China's Economy Faces a Bumpy Road Ahead

Yuhan Xhang recommends caution when viewing the Chinese economic "miracle":
Over-reliance on investment and exports makes China’s economy very unbalanced, vulnerable, and unsustainable. Prolonged investment on a massive scale creates significant overcapacity in a range of sectors such as steel and solar heating, which diminishes productivity improvements. Additionally, huge investment including the 4 trillion renminbi stimulus plan leads to increasing debt. Much of the medium- and long-term bank lending for infrastructure flows to local quasi-government agencies. At the end of 2009, local debt incurred by China’s investment reached to 6 trillion renminbi (Lardy 2010) and now stands at 10.7 trillion or even more (New York Times 2011 and Wang and Hu 2011). It is not likely that those local quasi-government agencies will go bankrupt, because local governments repay the debt through household wealth transfers. Too much dependence on exports is also risky for China, as the West may start to save and consume much less. During the global economic crisis, the depression penetrated China’s 31 provinces, and in the fourth quarter of 2008, millions of migrant workers lost their jobs.

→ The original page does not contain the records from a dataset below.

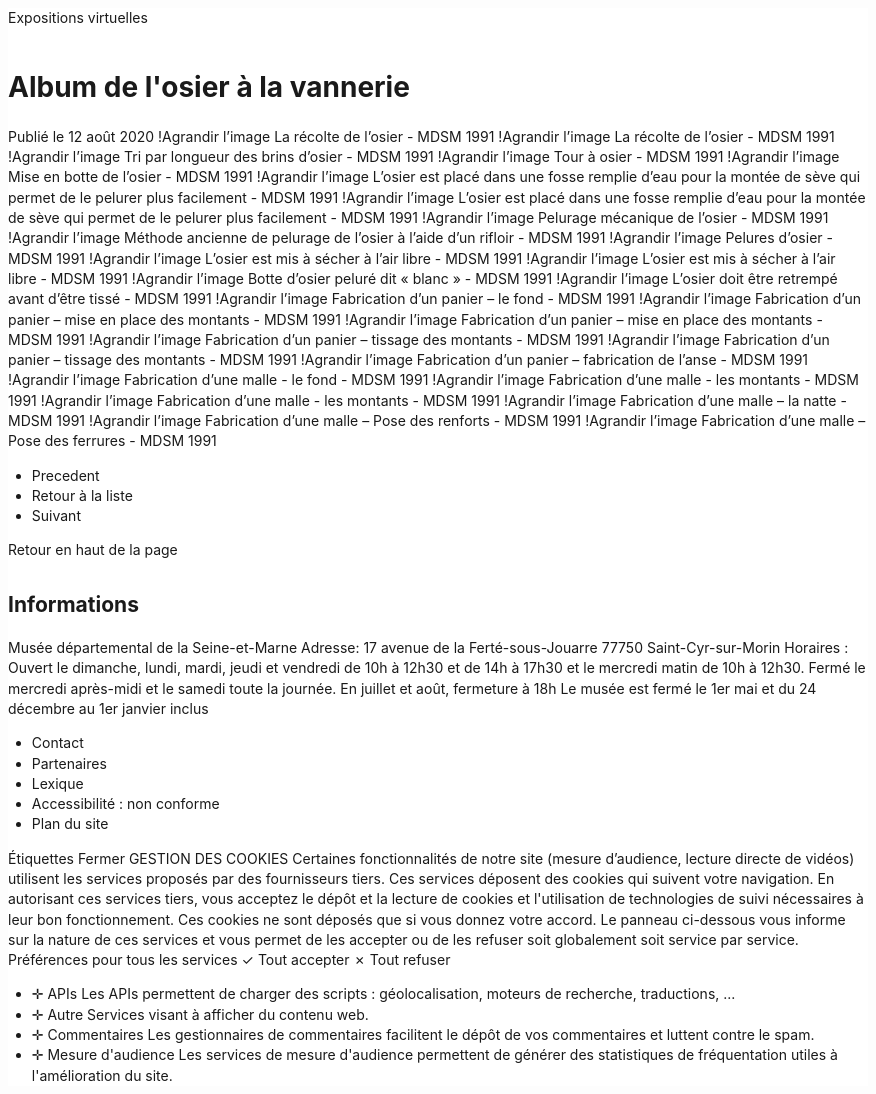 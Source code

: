 Expositions virtuelles 
# Album de l'osier à la vannerie
Publié le 12 août 2020 
!Agrandir l’image La récolte de l’osier - MDSM 1991 !Agrandir l’image La récolte de l’osier - MDSM 1991 !Agrandir l’image Tri par longueur des brins d’osier - MDSM 1991 !Agrandir l’image Tour à osier - MDSM 1991 !Agrandir l’image Mise en botte de l’osier - MDSM 1991 !Agrandir l’image L’osier est placé dans une fosse remplie d’eau pour la montée de sève qui permet de le pelurer plus facilement - MDSM 1991 !Agrandir l’image L’osier est placé dans une fosse remplie d’eau pour la montée de sève qui permet de le pelurer plus facilement - MDSM 1991 !Agrandir l’image Pelurage mécanique de l’osier - MDSM 1991 !Agrandir l’image Méthode ancienne de pelurage de l’osier à l’aide d’un rifloir - MDSM 1991 !Agrandir l’image Pelures d’osier - MDSM 1991 !Agrandir l’image L’osier est mis à sécher à l’air libre - MDSM 1991 !Agrandir l’image L’osier est mis à sécher à l’air libre - MDSM 1991 !Agrandir l’image Botte d’osier peluré dit « blanc » - MDSM 1991 !Agrandir l’image L’osier doit être retrempé avant d’être tissé - MDSM 1991 !Agrandir l’image Fabrication d’un panier – le fond - MDSM 1991 !Agrandir l’image Fabrication d’un panier – mise en place des montants - MDSM 1991 !Agrandir l’image Fabrication d’un panier – mise en place des montants - MDSM 1991 !Agrandir l’image Fabrication d’un panier – tissage des montants - MDSM 1991 !Agrandir l’image Fabrication d’un panier – tissage des montants - MDSM 1991 !Agrandir l’image Fabrication d’un panier – fabrication de l’anse - MDSM 1991 !Agrandir l’image Fabrication d’une malle - le fond - MDSM 1991 !Agrandir l’image Fabrication d’une malle - les montants - MDSM 1991 !Agrandir l’image Fabrication d’une malle - les montants - MDSM 1991 !Agrandir l’image Fabrication d’une malle – la natte - MDSM 1991 !Agrandir l’image Fabrication d’une malle – Pose des renforts - MDSM 1991 !Agrandir l’image Fabrication d’une malle – Pose des ferrures - MDSM 1991
 * Precedent
 * Retour à la liste
 * Suivant

Retour en haut de la page
## Informations
Musée départemental de la Seine-et-Marne 
Adresse: 17 avenue de la Ferté-sous-Jouarre 77750 Saint-Cyr-sur-Morin 
Horaires : Ouvert le dimanche, lundi, mardi, jeudi et vendredi de 10h à 12h30 et de 14h à 17h30 et le mercredi matin de 10h à 12h30. Fermé le mercredi après-midi et le samedi toute la journée. En juillet et août, fermeture à 18h Le musée est fermé le 1er mai et du 24 décembre au 1er janvier inclus 
 * Contact
 * Partenaires
 * Lexique
 * Accessibilité : non conforme
 * Plan du site

Étiquettes
Fermer 
GESTION DES COOKIES
Certaines fonctionnalités de notre site (mesure d’audience, lecture directe de vidéos) utilisent les services proposés par des fournisseurs tiers. Ces services déposent des cookies qui suivent votre navigation. En autorisant ces services tiers, vous acceptez le dépôt et la lecture de cookies et l'utilisation de technologies de suivi nécessaires à leur bon fonctionnement. Ces cookies ne sont déposés que si vous donnez votre accord. Le panneau ci-dessous vous informe sur la nature de ces services et vous permet de les accepter ou de les refuser soit globalement soit service par service. 
Préférences pour tous les services
✓ Tout accepter ✗ Tout refuser 
 * ✛ APIs
Les APIs permettent de charger des scripts : géolocalisation, moteurs de recherche, traductions, ... 
 * ✛ Autre
Services visant à afficher du contenu web. 
 * ✛ Commentaires
Les gestionnaires de commentaires facilitent le dépôt de vos commentaires et luttent contre le spam. 
 * ✛ Mesure d'audience
Les services de mesure d'audience permettent de générer des statistiques de fréquentation utiles à l'amélioration du site.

...Spurring private consumption and leveraging its share to 50% will also be a challenge. In 2012, private consumption will grow faster than GDP, supported by solid employment and wage growth and increased government social expenditures on pensions and healthcare (Wang and Hu 2011). But the Chinese stimulus programme and ongoing massive investment in the emerging strategic industries have already led to overcapacity and huge nonperforming loans, which will ultimately be paid off by Chinese households. Chinese private consumption will be hampered (Pettis 2011). In the past two decades, China’s consumer confidence index and consumer expectation index have trended downward overall. Future improvement depends on systemic reform.
In 2011–20, China’s economy will become even bigger, but its growth rate will somehow wane down..... _Voxeu
Although Xhang recommends caution, it is likely that he is himself a bit over-optimistic as to the true middle-term future for China. China's enormous investment bubble -- its "infrastructure to nowhere" -- will have to be dealt with, at the same time as China's dysfunctional and corrupt financial infrastructure will have to be reformed.

Failure to deal with either problem expeditiously and scrupulously will result in lingering and worsening problems over the long run.